このペースで後方2番手というポジションは、通常であれば勝負圏外。前にいる歴戦の古馬は、この流れでは止まってはくれない。

 

この状況を察知した池添謙一騎手は、オルフェーヴルをスキをみて馬群の外に持ち出す。壁がない外に出されれば、オルフェーヴルは途端にやる気を出してしまう。

だが彼は、それをコントロールできる自信があったのだろう。

オルフェーヴルは前を追いかけすぎず、じわじわと他馬との間合いを詰めていった。

 

──そして、勝負の3、4角。

 

大外をまくりあげるオルフェーヴルは、インにいる古馬たちより大きな距離ロスを受けながら、脚色で他馬を完全に上回っていた。

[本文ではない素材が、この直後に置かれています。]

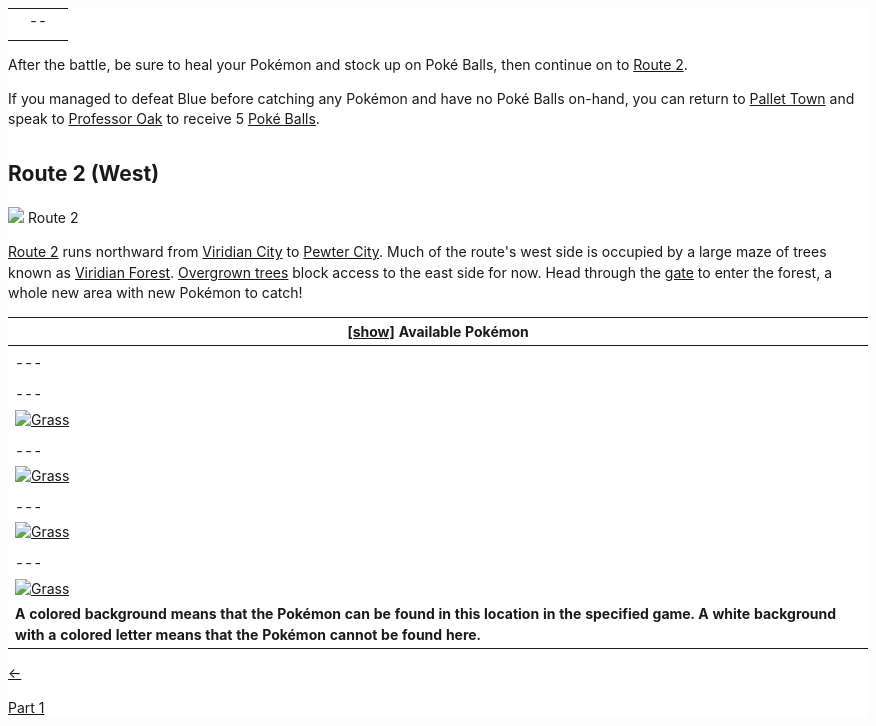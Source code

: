 |     |     |     |
| --- | --- | --- |
|  | -- |  |
|  |  | | | | | |

After the battle, be sure to heal your Pokémon and stock up on Poké Balls, then continue on to [Route 2](https://bulbapedia.bulbagarden.net/wiki/Kanto_Route_2 "Kanto Route 2").

If you managed to defeat Blue before catching any Pokémon and have no Poké Balls on-hand, you can return to [Pallet Town](https://bulbapedia.bulbagarden.net/wiki/Pallet_Town "Pallet Town") and speak to [Professor Oak](https://bulbapedia.bulbagarden.net/wiki/Professor_Oak "Professor Oak") to receive 5 [Poké Balls](https://bulbapedia.bulbagarden.net/wiki/Pok%C3%A9_Ball_(item) "Poké Ball (item)").

## Route 2 (West)

[![](https://archives.bulbagarden.net/media/upload/thumb/2/26/Kanto_Route_2_FRLG.png/200px-Kanto_Route_2_FRLG.png)](https://bulbapedia.bulbagarden.net/wiki/File:Kanto_Route_2_FRLG.png) Route 2

[Route 2](https://bulbapedia.bulbagarden.net/wiki/Kanto_Route_2 "Kanto Route 2") runs northward from [Viridian City](https://bulbapedia.bulbagarden.net/wiki/Viridian_City "Viridian City") to [Pewter City](https://bulbapedia.bulbagarden.net/wiki/Pewter_City "Pewter City"). Much of the route's west side is occupied by a large maze of trees known as [Viridian Forest](https://bulbapedia.bulbagarden.net/wiki/Viridian_Forest "Viridian Forest"). [Overgrown trees](https://bulbapedia.bulbagarden.net/wiki/Cut_(move) "Cut (move)") block access to the east side for now. Head through the [gate](https://bulbapedia.bulbagarden.net/wiki/Gate "Gate") to enter the forest, a whole new area with new Pokémon to catch!

| [\[show\]](javascript:void(0);) Available Pokémon |
| --- |
| | Pokémon | Games | Location | Levels | Rate |
| --- | --- | --- | --- | --- |
| | [![Pidgey](https://archives.bulbagarden.net/media/upload/d/d8/016MS3.png)](https://bulbapedia.bulbagarden.net/wiki/Pidgey_(Pok%C3%A9mon) "Pidgey") | [Pidgey](https://bulbapedia.bulbagarden.net/wiki/Pidgey_(Pok%C3%A9mon) "Pidgey (Pokémon)") | | [FR](https://bulbapedia.bulbagarden.net/wiki/Pok%C3%A9mon_FireRed_and_LeafGreen_Versions "Pokémon FireRed and LeafGreen Versions") | [LG](https://bulbapedia.bulbagarden.net/wiki/Pok%C3%A9mon_FireRed_and_LeafGreen_Versions "Pokémon FireRed and LeafGreen Versions") | |     |     |
| --- | --- |
| [![Grass](https://archives.bulbagarden.net/media/upload/8/85/FRLG_Grass.png)](https://bulbapedia.bulbagarden.net/wiki/File:FRLG_Grass.png "Grass") | [Grass](https://bulbapedia.bulbagarden.net/wiki/Tall_grass "Tall grass") | | 2-5 | 45% |
| | [![Rattata](https://archives.bulbagarden.net/media/upload/d/d8/019MS3.png)](https://bulbapedia.bulbagarden.net/wiki/Rattata_(Pok%C3%A9mon) "Rattata") | [Rattata](https://bulbapedia.bulbagarden.net/wiki/Rattata_(Pok%C3%A9mon) "Rattata (Pokémon)") | | [FR](https://bulbapedia.bulbagarden.net/wiki/Pok%C3%A9mon_FireRed_and_LeafGreen_Versions "Pokémon FireRed and LeafGreen Versions") | [LG](https://bulbapedia.bulbagarden.net/wiki/Pok%C3%A9mon_FireRed_and_LeafGreen_Versions "Pokémon FireRed and LeafGreen Versions") | |     |     |
| --- | --- |
| [![Grass](https://archives.bulbagarden.net/media/upload/8/85/FRLG_Grass.png)](https://bulbapedia.bulbagarden.net/wiki/File:FRLG_Grass.png "Grass") | [Grass](https://bulbapedia.bulbagarden.net/wiki/Tall_grass "Tall grass") | | 2-5 | 45% |
| | [![Caterpie](https://archives.bulbagarden.net/media/upload/0/0b/010MS3.png)](https://bulbapedia.bulbagarden.net/wiki/Caterpie_(Pok%C3%A9mon) "Caterpie") | [Caterpie](https://bulbapedia.bulbagarden.net/wiki/Caterpie_(Pok%C3%A9mon) "Caterpie (Pokémon)") | | [FR](https://bulbapedia.bulbagarden.net/wiki/Pok%C3%A9mon_FireRed_and_LeafGreen_Versions "Pokémon FireRed and LeafGreen Versions") | [LG](https://bulbapedia.bulbagarden.net/wiki/Pok%C3%A9mon_FireRed_and_LeafGreen_Versions "Pokémon FireRed and LeafGreen Versions") | |     |     |
| --- | --- |
| [![Grass](https://archives.bulbagarden.net/media/upload/8/85/FRLG_Grass.png)](https://bulbapedia.bulbagarden.net/wiki/File:FRLG_Grass.png "Grass") | [Grass](https://bulbapedia.bulbagarden.net/wiki/Tall_grass "Tall grass") | | 4-5 | 5% |
| | [![Weedle](https://archives.bulbagarden.net/media/upload/7/72/013MS3.png)](https://bulbapedia.bulbagarden.net/wiki/Weedle_(Pok%C3%A9mon) "Weedle") | [Weedle](https://bulbapedia.bulbagarden.net/wiki/Weedle_(Pok%C3%A9mon) "Weedle (Pokémon)") | | [FR](https://bulbapedia.bulbagarden.net/wiki/Pok%C3%A9mon_FireRed_and_LeafGreen_Versions "Pokémon FireRed and LeafGreen Versions") | [LG](https://bulbapedia.bulbagarden.net/wiki/Pok%C3%A9mon_FireRed_and_LeafGreen_Versions "Pokémon FireRed and LeafGreen Versions") | |     |     |
| --- | --- |
| [![Grass](https://archives.bulbagarden.net/media/upload/8/85/FRLG_Grass.png)](https://bulbapedia.bulbagarden.net/wiki/File:FRLG_Grass.png "Grass") | [Grass](https://bulbapedia.bulbagarden.net/wiki/Tall_grass "Tall grass") | | 4-5 | 5% |
| **A colored background means that the Pokémon can be found in this location in the specified game. A white background with a colored letter means that the Pokémon cannot be found here.** | |

[←](https://bulbapedia.bulbagarden.net/wiki/Walkthrough:Pok%C3%A9mon_FireRed_and_LeafGreen/Part_1 "Walkthrough:Pokémon FireRed and LeafGreen/Part 1")

[Part 1](https://bulbapedia.bulbagarden.net/wiki/Walkthrough:Pok%C3%A9mon_FireRed_and_LeafGreen/Part_1 "Walkthrough:Pokémon FireRed and LeafGreen/Part 1")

形勢不利を一気にひっくり返す大まくりは、3歳馬同士だからできた芸当だったのではないのだと気がつかされる。この馬が、頂点に立つべき能力を持っていたからこそできたのだ。

 

インからしぶとく伸びる年上のダービー馬エイシンフラッシュを競り落とす姿は、馬というより獣のような走りに見えた。あまりにもそれは、俊敏過ぎた。

 

スローな流れとはいえ、オルフェーヴルは2角出口からゴールまで長い距離で脚を使った。

それも、池添謙一騎手のさじ加減に応じた緩急を効かせながら。

 

オルフェーヴルの見事なまでに完璧なレース。

それが第56回、あの2011年の有馬記念だった。

 

3歳にして古馬チャンピオンをも凌駕した若き王は、小雪が舞う中山競馬場で美しき一枚の絵画となった。